Each line below that carries the string "datasets" must appear in the answer.

• [Data for this task]:
[Start of section]

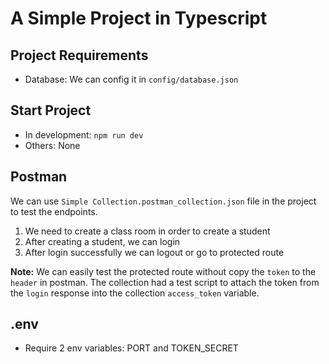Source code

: # A Simple Project in Typescript

## Project Requirements
- Database: We can config it in `config/database.json`

## Start Project
- In development: `npm run dev`
- Others: None

## Postman
We can use `Simple Collection.postman_collection.json` file in the project to test the endpoints.

1. We need to create a class room in order to create a student
2. After creating a student, we can login
3. After login successfully we can logout or go to protected route

**Note:** We can easily test the protected route without copy the `token` to the `header` in postman. The collection had a test script to attach the token from the `login` response into the collection `access_token` variable.

## .env
- Require 2 env variables: PORT and TOKEN_SECRET
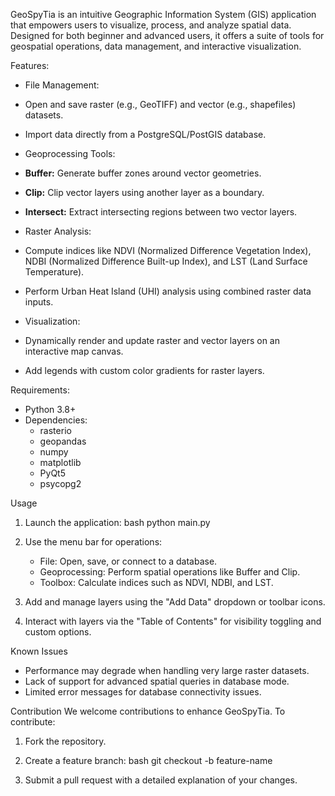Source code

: GeoSpyTia is an intuitive Geographic Information System (GIS) application that empowers users to visualize, process, and analyze spatial data. Designed for both beginner and advanced users, it offers a suite of tools for geospatial operations, data management, and interactive visualization.

Features:
  - File Management:
  - Open and save raster (e.g., GeoTIFF) and vector (e.g., shapefiles) datasets.
  - Import data directly from a PostgreSQL/PostGIS database.

  - Geoprocessing Tools:
  - **Buffer:** Generate buffer zones around vector geometries.
  - **Clip:** Clip vector layers using another layer as a boundary.
  - **Intersect:** Extract intersecting regions between two vector layers.

  - Raster Analysis:
  - Compute indices like NDVI (Normalized Difference Vegetation Index), NDBI (Normalized Difference Built-up Index), and LST (Land Surface Temperature).
  - Perform Urban Heat Island (UHI) analysis using combined raster data inputs.

  - Visualization:
  - Dynamically render and update raster and vector layers on an interactive map canvas.
  - Add legends with custom color gradients for raster layers.

Requirements:
- Python 3.8+
- Dependencies:
  - rasterio
  - geopandas
  - numpy
  - matplotlib
  - PyQt5
  - psycopg2

Usage
1. Launch the application:
   bash
   python main.py
   
2. Use the menu bar for operations:
   - File: Open, save, or connect to a database.
   - Geoprocessing: Perform spatial operations like Buffer and Clip.
   - Toolbox: Calculate indices such as NDVI, NDBI, and LST.

3. Add and manage layers using the "Add Data" dropdown or toolbar icons.

4. Interact with layers via the "Table of Contents" for visibility toggling and custom options.

Known Issues
- Performance may degrade when handling very large raster datasets.
- Lack of support for advanced spatial queries in database mode.
- Limited error messages for database connectivity issues.

Contribution
We welcome contributions to enhance GeoSpyTia. To contribute:
1. Fork the repository.
2. Create a feature branch:
   bash
   git checkout -b feature-name
   
3. Submit a pull request with a detailed explanation of your changes.







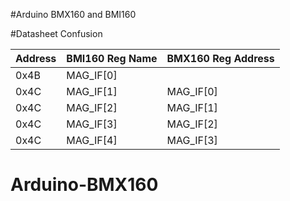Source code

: #Arduino BMX160 and BMI160

#Datasheet Confusion

|Address|BMI160 Reg Name|BMX160 Reg Address|
|-------|---------------|------------------|
| 0x4B  |  MAG_IF[0]    |                  |
| 0x4C  |  MAG_IF[1]    |  MAG_IF[0]       |
| 0x4C  |  MAG_IF[2]    |  MAG_IF[1]       |
| 0x4C  |  MAG_IF[3]    |  MAG_IF[2]       |
| 0x4C  |  MAG_IF[4]    |  MAG_IF[3]       |
# Arduino-BMX160
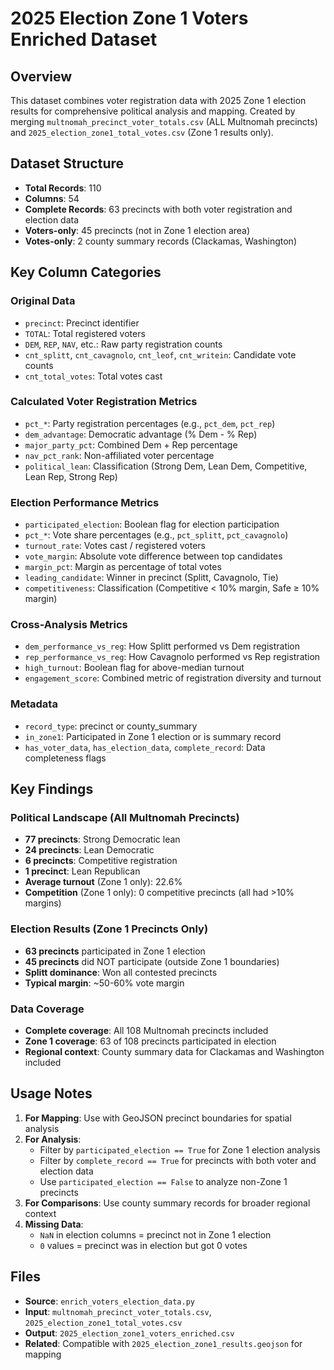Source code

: # 2025 Election Zone 1 Voters Enriched Dataset

## Overview

This dataset combines voter registration data with 2025 Zone 1 election results for comprehensive political analysis and mapping. Created by merging `multnomah_precinct_voter_totals.csv` (ALL Multnomah precincts) and `2025_election_zone1_total_votes.csv` (Zone 1 results only).

## Dataset Structure

- **Total Records**: 110
- **Columns**: 54
- **Complete Records**: 63 precincts with both voter registration and election data
- **Voters-only**: 45 precincts (not in Zone 1 election area)
- **Votes-only**: 2 county summary records (Clackamas, Washington)

## Key Column Categories

### Original Data

- `precinct`: Precinct identifier
- `TOTAL`: Total registered voters
- `DEM`, `REP`, `NAV`, etc.: Raw party registration counts
- `cnt_splitt`, `cnt_cavagnolo`, `cnt_leof`, `cnt_writein`: Candidate vote counts
- `cnt_total_votes`: Total votes cast

### Calculated Voter Registration Metrics

- `pct_*`: Party registration percentages (e.g., `pct_dem`, `pct_rep`)
- `dem_advantage`: Democratic advantage (% Dem - % Rep)
- `major_party_pct`: Combined Dem + Rep percentage
- `nav_pct_rank`: Non-affiliated voter percentage
- `political_lean`: Classification (Strong Dem, Lean Dem, Competitive, Lean Rep, Strong Rep)

### Election Performance Metrics

- `participated_election`: Boolean flag for election participation
- `pct_*`: Vote share percentages (e.g., `pct_splitt`, `pct_cavagnolo`)
- `turnout_rate`: Votes cast / registered voters
- `vote_margin`: Absolute vote difference between top candidates
- `margin_pct`: Margin as percentage of total votes
- `leading_candidate`: Winner in precinct (Splitt, Cavagnolo, Tie)
- `competitiveness`: Classification (Competitive < 10% margin, Safe ≥ 10% margin)

### Cross-Analysis Metrics

- `dem_performance_vs_reg`: How Splitt performed vs Dem registration
- `rep_performance_vs_reg`: How Cavagnolo performed vs Rep registration  
- `high_turnout`: Boolean flag for above-median turnout
- `engagement_score`: Combined metric of registration diversity and turnout

### Metadata

- `record_type`: precinct or county_summary
- `in_zone1`: Participated in Zone 1 election or is summary record
- `has_voter_data`, `has_election_data`, `complete_record`: Data completeness flags

## Key Findings

### Political Landscape (All Multnomah Precincts)

- **77 precincts**: Strong Democratic lean
- **24 precincts**: Lean Democratic
- **6 precincts**: Competitive registration
- **1 precinct**: Lean Republican
- **Average turnout** (Zone 1 only): 22.6%
- **Competition** (Zone 1 only): 0 competitive precincts (all had >10% margins)

### Election Results (Zone 1 Precincts Only)

- **63 precincts** participated in Zone 1 election
- **45 precincts** did NOT participate (outside Zone 1 boundaries)
- **Splitt dominance**: Won all contested precincts
- **Typical margin**: ~50-60% vote margin

### Data Coverage

- **Complete coverage**: All 108 Multnomah precincts included
- **Zone 1 coverage**: 63 of 108 precincts participated in election
- **Regional context**: County summary data for Clackamas and Washington included

## Usage Notes

1. **For Mapping**: Use with GeoJSON precinct boundaries for spatial analysis
2. **For Analysis**:
   - Filter by `participated_election == True` for Zone 1 election analysis
   - Filter by `complete_record == True` for precincts with both voter and election data
   - Use `participated_election == False` to analyze non-Zone 1 precincts
3. **For Comparisons**: Use county summary records for broader regional context
4. **Missing Data**:
   - `NaN` in election columns = precinct not in Zone 1 election
   - `0` values = precinct was in election but got 0 votes

## Files

- **Source**: `enrich_voters_election_data.py`
- **Input**: `multnomah_precinct_voter_totals.csv`, `2025_election_zone1_total_votes.csv`
- **Output**: `2025_election_zone1_voters_enriched.csv`
- **Related**: Compatible with `2025_election_zone1_results.geojson` for mapping
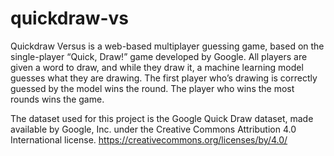 # quickdraw-vs

Quickdraw Versus is a web-based multiplayer guessing game, based on the single-player “Quick, Draw!” game developed by Google. All players are given a word to draw, and while they draw it, a machine learning model guesses what they are drawing. The first player who’s drawing is correctly guessed by the model wins the round. The player who wins the most rounds wins the game.

The dataset used for this project is the Google Quick Draw dataset, made available by Google, Inc. under the Creative Commons Attribution 4.0 International license.
https://creativecommons.org/licenses/by/4.0/
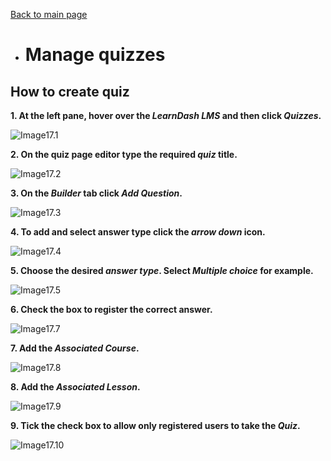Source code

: [Back to main page](https://github.com/samremonte/b1m/blob/main/documentation.md)

- # Manage quizzes

<h2>How to create quiz</h2>

**1. At the left pane, hover over the _LearnDash LMS_ and then click _Quizzes_.**

![Image17.1](/img/17.1.PNG)

**2. On the quiz page editor type the required _quiz_ title.**

![Image17.2](/img/17.2.PNG)

**3. On the _Builder_ tab click _Add Question_.**

![Image17.3](/img/17.3.PNG)

**4. To add and select answer type click the _arrow down_ icon.**

![Image17.4](/img/17.4.PNG)

**5. Choose the desired _answer type_. Select _Multiple choice_ for example.**

![Image17.5](/img/17.5.PNG)

**6. Check the box to register the correct answer.**

![Image17.7](/img/17.7.PNG)

**7. Add the _Associated Course_.**

![Image17.8](/img/17.8.PNG)

**8. Add the _Associated Lesson_.**

![Image17.9](/img/17.9.PNG)

**9. Tick the check box to allow only registered users to take the _Quiz_.**

![Image17.10](/img/17.10.PNG)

[End of section]

• [Response to this exercise]:
  - Open and save raster (e.g., GeoTIFF) and vector (e.g., shapefiles) datasets.
- Performance may degrade when handling very large raster datasets.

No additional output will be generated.